Stored items:
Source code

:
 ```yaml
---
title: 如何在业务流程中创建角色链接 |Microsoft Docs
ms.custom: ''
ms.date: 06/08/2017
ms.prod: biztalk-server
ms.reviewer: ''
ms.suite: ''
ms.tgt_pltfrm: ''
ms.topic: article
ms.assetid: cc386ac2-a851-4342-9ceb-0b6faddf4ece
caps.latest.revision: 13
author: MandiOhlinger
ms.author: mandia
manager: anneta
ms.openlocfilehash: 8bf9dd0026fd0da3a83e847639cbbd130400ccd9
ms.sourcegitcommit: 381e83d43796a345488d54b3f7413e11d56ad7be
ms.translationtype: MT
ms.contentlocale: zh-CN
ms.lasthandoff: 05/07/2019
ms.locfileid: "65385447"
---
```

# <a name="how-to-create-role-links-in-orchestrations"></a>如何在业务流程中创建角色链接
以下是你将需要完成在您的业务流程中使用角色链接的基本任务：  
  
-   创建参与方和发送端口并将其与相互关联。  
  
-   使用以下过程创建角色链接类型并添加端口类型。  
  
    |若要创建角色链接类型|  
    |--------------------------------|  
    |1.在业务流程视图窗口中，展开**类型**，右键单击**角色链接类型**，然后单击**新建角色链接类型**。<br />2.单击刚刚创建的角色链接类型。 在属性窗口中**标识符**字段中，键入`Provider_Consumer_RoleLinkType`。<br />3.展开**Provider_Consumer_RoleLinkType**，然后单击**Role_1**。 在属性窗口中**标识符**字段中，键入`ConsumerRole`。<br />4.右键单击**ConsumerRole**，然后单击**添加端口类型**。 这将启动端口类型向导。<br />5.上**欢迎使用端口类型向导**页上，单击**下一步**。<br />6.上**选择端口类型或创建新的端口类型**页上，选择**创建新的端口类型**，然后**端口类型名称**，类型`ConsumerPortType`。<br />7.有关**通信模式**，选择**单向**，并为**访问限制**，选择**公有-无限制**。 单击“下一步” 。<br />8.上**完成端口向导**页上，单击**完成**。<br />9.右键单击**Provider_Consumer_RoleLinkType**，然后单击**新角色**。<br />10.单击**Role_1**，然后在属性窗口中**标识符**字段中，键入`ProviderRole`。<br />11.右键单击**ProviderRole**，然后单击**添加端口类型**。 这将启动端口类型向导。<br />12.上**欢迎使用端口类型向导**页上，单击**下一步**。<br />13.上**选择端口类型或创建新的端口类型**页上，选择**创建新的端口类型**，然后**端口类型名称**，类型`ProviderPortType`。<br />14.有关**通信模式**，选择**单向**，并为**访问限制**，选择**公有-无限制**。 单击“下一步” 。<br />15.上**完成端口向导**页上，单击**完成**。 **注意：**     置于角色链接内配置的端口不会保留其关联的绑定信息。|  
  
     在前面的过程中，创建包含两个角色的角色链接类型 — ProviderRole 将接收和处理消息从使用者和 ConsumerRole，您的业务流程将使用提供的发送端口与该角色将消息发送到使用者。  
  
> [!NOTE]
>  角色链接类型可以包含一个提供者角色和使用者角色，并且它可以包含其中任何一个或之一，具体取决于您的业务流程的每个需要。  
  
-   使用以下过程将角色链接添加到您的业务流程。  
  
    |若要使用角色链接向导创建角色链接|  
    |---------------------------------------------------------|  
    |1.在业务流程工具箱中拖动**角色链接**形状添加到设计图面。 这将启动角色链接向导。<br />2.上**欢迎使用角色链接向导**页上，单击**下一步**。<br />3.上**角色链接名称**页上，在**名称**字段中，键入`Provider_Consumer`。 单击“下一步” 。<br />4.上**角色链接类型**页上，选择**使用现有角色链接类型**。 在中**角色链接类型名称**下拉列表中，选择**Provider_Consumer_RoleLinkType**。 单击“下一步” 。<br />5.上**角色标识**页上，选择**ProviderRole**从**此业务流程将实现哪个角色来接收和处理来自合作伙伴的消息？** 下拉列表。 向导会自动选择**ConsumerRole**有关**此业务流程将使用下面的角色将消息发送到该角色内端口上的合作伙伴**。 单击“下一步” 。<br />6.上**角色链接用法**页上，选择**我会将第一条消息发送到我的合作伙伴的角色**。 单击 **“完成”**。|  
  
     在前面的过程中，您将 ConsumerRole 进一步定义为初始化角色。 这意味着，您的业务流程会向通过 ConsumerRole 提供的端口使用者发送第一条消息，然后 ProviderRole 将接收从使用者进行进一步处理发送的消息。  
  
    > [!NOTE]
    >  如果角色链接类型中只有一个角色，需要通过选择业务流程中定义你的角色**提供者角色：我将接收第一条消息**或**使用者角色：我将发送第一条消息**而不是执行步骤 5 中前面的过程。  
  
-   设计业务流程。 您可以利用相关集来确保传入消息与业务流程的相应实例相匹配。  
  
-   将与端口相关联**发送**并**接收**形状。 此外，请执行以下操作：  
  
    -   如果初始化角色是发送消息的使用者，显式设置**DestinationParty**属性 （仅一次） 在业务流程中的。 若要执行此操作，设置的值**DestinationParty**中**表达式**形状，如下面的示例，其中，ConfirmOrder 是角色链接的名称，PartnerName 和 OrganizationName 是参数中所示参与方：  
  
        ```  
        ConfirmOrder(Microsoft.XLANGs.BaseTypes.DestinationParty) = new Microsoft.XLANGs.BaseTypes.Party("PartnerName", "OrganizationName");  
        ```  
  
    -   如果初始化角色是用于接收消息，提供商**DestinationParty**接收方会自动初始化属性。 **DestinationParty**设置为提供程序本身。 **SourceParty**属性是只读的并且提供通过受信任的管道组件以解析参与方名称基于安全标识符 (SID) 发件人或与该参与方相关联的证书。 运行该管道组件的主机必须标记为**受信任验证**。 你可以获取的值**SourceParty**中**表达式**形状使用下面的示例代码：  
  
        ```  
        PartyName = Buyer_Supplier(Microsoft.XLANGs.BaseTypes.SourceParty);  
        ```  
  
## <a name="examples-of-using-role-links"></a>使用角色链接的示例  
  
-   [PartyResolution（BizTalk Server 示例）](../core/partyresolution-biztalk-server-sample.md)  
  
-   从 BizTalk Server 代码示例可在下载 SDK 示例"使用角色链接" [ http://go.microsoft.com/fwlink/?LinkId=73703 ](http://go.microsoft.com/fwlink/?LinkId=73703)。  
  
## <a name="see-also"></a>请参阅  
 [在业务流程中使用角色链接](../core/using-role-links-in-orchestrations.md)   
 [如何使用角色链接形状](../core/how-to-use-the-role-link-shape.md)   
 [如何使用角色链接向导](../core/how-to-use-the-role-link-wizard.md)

= What you have to do =
Scan the records for the word "XLANGs" and copy every line where it is found.

= Task answer =
        ConfirmOrder(Microsoft.XLANGs.BaseTypes.DestinationParty) = new Microsoft.XLANGs.BaseTypes.Party("PartnerName", "OrganizationName");  
        PartyName = Buyer_Supplier(Microsoft.XLANGs.BaseTypes.SourceParty);  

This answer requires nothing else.